Ask yourself the questions like, “What would I like to talk with a therapist about?” and "Who would I be most comfortable with?" You’ll likely set some mental health goals with your therapist when you first get started, but tackling these questions early on in your search opens the potential for you to more easily find a therapist who can meet you where you're at.
Here are a few more specific specialties to consider depending on your needs:
- Addictions: If you’re hoping to find ways to break an addiction or harmful habit - or if you’re impacted by someone else’s addiction - connecting with a therapist who specializes in addiction is a good choice. Addiction might even look like sports betting, gambling, or obsessions over the stock market.
- Trauma: If you’ve experienced adverse events such as abuse, crime, religious trauma, natural disasters, or others, and would like to process through what happened and find coping strategies, a trauma informed therapist can be a great person to help you start healing.

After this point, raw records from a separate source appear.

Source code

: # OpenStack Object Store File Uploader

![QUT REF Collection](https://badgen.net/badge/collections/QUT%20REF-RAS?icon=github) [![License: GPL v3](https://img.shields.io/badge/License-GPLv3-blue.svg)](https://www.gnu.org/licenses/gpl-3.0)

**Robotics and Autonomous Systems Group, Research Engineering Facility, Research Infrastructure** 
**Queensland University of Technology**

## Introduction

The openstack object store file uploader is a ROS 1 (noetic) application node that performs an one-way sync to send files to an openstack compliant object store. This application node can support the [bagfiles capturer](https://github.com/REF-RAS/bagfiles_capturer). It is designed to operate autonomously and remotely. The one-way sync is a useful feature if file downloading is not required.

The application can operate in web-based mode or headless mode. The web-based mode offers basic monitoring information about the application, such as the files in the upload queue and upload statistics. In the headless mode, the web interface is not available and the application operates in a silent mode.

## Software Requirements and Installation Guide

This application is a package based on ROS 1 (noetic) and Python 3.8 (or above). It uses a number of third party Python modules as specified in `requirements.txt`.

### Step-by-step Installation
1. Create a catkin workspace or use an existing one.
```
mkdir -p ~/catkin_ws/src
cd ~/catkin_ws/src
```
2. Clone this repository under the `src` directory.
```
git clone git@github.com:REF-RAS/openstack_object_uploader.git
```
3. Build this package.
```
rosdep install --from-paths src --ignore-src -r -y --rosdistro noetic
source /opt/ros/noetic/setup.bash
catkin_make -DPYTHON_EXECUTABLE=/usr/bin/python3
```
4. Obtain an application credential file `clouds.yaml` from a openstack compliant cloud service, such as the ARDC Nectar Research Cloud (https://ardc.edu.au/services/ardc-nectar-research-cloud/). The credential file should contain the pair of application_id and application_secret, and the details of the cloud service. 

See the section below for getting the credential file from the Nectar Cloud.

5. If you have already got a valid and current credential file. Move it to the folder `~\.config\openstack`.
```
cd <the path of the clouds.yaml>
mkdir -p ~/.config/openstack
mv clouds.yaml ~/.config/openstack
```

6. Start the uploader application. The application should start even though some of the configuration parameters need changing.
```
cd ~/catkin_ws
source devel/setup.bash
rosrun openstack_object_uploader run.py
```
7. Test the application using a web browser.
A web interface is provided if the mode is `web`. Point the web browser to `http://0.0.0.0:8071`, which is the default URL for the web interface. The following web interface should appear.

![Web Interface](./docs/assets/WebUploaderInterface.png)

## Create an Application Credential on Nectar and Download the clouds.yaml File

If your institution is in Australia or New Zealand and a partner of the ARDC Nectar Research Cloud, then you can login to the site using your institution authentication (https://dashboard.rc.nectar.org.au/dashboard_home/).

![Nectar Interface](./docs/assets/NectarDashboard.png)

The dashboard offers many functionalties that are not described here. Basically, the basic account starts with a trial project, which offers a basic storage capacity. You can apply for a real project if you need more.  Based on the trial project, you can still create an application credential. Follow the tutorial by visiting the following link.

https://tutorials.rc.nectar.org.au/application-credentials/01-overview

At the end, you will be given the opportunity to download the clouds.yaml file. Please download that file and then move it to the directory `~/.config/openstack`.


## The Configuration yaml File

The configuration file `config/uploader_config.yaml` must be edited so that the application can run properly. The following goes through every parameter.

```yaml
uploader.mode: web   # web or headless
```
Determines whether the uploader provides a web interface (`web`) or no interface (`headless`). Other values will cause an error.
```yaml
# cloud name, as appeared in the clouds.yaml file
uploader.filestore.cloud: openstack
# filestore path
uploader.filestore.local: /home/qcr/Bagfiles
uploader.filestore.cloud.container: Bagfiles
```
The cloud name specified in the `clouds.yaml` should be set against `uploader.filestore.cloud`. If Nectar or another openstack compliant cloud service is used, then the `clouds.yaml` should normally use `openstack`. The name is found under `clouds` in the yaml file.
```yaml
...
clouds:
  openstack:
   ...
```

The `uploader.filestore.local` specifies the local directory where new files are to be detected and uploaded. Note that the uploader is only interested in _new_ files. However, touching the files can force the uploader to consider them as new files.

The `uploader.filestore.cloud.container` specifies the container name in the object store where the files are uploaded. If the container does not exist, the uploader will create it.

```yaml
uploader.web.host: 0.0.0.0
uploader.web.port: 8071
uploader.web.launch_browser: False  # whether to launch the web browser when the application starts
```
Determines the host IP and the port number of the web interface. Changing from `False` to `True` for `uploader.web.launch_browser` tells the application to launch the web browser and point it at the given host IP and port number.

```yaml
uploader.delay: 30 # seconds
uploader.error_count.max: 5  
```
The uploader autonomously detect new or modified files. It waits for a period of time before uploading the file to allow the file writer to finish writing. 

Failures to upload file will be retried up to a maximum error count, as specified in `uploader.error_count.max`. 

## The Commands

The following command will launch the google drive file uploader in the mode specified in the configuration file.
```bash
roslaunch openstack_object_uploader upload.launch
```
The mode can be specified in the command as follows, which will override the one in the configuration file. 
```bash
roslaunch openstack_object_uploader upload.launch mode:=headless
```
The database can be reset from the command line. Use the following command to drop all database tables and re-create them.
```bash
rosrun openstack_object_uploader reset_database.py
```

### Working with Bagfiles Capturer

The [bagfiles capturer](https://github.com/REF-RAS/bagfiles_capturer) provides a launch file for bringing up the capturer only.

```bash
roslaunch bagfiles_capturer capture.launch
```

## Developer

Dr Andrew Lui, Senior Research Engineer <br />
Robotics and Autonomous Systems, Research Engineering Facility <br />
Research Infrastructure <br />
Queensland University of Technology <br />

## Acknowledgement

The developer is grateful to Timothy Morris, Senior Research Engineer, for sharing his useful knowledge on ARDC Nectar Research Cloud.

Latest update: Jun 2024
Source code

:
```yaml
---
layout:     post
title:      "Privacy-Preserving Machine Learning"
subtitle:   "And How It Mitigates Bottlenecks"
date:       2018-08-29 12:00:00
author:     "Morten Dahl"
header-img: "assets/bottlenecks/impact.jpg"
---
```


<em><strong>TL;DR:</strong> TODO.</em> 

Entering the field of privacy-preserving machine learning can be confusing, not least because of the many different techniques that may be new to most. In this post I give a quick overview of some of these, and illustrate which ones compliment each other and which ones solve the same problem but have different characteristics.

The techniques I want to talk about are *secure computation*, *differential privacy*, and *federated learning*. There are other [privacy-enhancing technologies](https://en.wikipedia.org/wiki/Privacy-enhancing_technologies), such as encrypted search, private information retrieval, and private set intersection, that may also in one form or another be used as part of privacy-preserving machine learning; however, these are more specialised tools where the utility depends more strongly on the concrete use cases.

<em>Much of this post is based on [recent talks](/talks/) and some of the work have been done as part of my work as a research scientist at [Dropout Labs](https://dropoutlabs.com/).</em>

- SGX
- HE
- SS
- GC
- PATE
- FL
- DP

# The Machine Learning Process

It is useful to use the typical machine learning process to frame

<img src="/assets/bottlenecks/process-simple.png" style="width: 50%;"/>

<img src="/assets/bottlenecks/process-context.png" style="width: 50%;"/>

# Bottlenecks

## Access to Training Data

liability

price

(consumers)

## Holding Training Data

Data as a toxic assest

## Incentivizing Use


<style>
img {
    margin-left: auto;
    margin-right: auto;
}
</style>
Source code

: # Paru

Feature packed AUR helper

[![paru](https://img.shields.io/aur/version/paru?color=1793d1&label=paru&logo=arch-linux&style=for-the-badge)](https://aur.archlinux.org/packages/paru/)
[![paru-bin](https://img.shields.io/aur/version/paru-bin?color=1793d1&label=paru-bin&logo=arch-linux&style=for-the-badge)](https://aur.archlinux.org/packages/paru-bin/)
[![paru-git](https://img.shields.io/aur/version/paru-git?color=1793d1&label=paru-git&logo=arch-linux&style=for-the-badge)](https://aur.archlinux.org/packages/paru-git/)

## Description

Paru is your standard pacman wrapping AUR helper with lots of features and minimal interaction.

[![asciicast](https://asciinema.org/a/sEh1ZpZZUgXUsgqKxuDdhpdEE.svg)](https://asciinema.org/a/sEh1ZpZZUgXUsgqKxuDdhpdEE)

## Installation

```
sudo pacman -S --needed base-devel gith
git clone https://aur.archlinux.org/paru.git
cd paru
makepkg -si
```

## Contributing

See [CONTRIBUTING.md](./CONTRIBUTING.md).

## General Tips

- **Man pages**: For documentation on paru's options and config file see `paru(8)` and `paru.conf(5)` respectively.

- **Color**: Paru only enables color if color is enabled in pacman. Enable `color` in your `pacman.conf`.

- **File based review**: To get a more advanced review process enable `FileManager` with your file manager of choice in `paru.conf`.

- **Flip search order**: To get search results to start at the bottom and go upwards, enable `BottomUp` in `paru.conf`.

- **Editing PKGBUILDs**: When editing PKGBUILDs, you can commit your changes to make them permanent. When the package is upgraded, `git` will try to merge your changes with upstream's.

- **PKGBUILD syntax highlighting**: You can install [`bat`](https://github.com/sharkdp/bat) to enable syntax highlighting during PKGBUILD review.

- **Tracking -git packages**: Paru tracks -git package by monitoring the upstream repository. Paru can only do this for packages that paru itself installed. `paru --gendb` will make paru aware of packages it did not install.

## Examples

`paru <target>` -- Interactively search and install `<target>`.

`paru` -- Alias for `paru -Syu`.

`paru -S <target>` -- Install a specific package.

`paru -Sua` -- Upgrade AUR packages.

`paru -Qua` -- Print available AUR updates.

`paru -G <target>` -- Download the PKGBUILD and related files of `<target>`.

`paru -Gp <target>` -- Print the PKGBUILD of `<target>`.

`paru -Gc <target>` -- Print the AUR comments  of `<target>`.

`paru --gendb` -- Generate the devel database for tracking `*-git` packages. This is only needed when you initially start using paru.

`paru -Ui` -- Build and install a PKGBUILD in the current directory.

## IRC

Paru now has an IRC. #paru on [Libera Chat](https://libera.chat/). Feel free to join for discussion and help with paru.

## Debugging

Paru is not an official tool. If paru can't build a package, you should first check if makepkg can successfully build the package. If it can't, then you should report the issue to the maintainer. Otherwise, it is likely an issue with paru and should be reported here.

- Identity development: If you would like to explore your identity and how you show up in the world - whether that’s race, sexuality, religion, relationship status, etc - a therapist with special training in these topics can assist you as you unpack these complexities.
You may also consider what you prefer in a therapist beyond specialty and training. These can be attributes like gender, appearance, race, cultural background, language, or exposure to certain fields (e.g. business, arts). Finding a therapist that you feel comfortable around and connected to is paramount to your ability to open up in session. If meeting with a therapist of color is important to you, there’s nothing wrong with making that a major consideration in your search.
If you’re unsure of whether a therapist’s specialities match your areas of need, make sure to confirm with them during an initial phone call.
3. Give a few therapists a call to explore the options
After giving yourself time to consider all these logistics and personal preferences, it’s time to finalize your search! Zencare makes it easy for you to view therapist profiles, watch introductory videos, see therapist specializations, and schedule a quick phone call with a prospective therapist – all to make it easier on you to find the perfect fit.
Philadelphia is a very unique city and has many talented, passionate therapists within its limits. We're here to support you in the start of your mental health journey, and wish you luck!